On Fri, Oct 28, 2022 at 10:00:33AM +0530, Ritesh Harjani (IBM) wrote:
> On a 64k pagesize platforms (specially Power and/or aarch64) with 4k
> filesystem blocksize, this patch should improve the performance by doing
> only the subpage dirty data write.
> 
> This should also reduce the write amplification since we can now track
> subpage dirty status within state bitmaps. Earlier we had to
> write the entire 64k page even if only a part of it (e.g. 4k) was
> updated.
> 
> Performance testing of below fio workload reveals ~16x performance
> improvement on nvme with XFS (4k blocksize) on Power (64K pagesize)
> FIO reported write bw scores improved from around ~28 MBps to ~452 MBps.
> 
> <test_randwrite.fio>
> [global]
> 	ioengine=psync
> 	rw=randwrite
> 	overwrite=1
> 	pre_read=1
> 	direct=0
> 	bs=4k
> 	size=1G
> 	dir=./
> 	numjobs=8
> 	fdatasync=1
> 	runtime=60
> 	iodepth=64
> 	group_reporting=1
> 
> [fio-run]
> 
> Reported-by: Aravinda Herle <araherle@in.ibm.com>
> Signed-off-by: Ritesh Harjani (IBM) <ritesh.list@gmail.com>

To me, this is a fundamental architecture change in the way iomap
interfaces with the page cache and filesystems. Folio based dirty
tracking is top down, whilst filesystem block based dirty tracking
*needs* to be bottom up.

The bottom up approach is what bufferheads do, and it requires a
much bigger change that just adding dirty region tracking to the
iomap write and writeback paths.

That is, moving to tracking dirty regions on a filesystem block
boundary brings back all the coherency problems we had with
trying to keep bufferhead dirty state coherent with page dirty
state. This was one of the major simplifications that the iomap
infrastructure brought to the table - all the dirty tracking is done
by the page cache, and the filesystem has nothing to do with it at
all....

IF we are going to change this, then there needs to be clear rules
on how iomap dirty state is kept coherent with the folio dirty
state, and there need to be checks placed everywhere to ensure that
the rules are followed and enforced.

So what are the rules? If the folio is dirty, it must have at least one
dirty region? If the folio is clean, can it have dirty regions?

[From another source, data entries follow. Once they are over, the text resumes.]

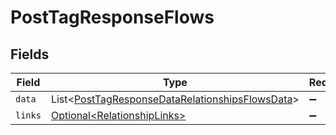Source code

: # PostTagResponseFlows


## Fields

| Field                                                                                                                    | Type                                                                                                                     | Required                                                                                                                 | Description                                                                                                              |
| ------------------------------------------------------------------------------------------------------------------------ | ------------------------------------------------------------------------------------------------------------------------ | ------------------------------------------------------------------------------------------------------------------------ | ------------------------------------------------------------------------------------------------------------------------ |
| `data`                                                                                                                   | List\<[PostTagResponseDataRelationshipsFlowsData](../../models/components/PostTagResponseDataRelationshipsFlowsData.md)> | :heavy_minus_sign:                                                                                                       | N/A                                                                                                                      |
| `links`                                                                                                                  | [Optional\<RelationshipLinks>](../../models/components/RelationshipLinks.md)                                             | :heavy_minus_sign:                                                                                                       | N/A                                                                                                                      |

What happens to the dirty regions when truncate zeros part of a page
beyond EOF? If the iomap regions are clean, do they need to be
dirtied? If the regions are dirtied, do they need to be cleaned?
Does this hold for all trailing filesystem blocks in the (multipage)
folio, of just the one that spans the new EOF?

What happens with direct extent manipulation like fallocate()
operations? These invalidate the parts of the page cache over the
range we are punching, shifting, etc, without interacting directly
with iomap, so do we now have to ensure that the sub-folio dirty
regions are also invalidated correctly? i.e. do functions like
xfs_flush_unmap_range() need to become iomap infrastructure so that
they can update sub-folio dirty ranges correctly?

What about the
folio_mark_dirty()/filemap_dirty_folio()/.folio_dirty()
infrastructure? iomap currently treats this as top down, so it
doesn't actually call back into iomap to mark filesystem blocks
dirty. This would need to be rearchitected to match
block_dirty_folio() where the bufferheads on the page are marked
dirty before the folio is marked dirty by external operations....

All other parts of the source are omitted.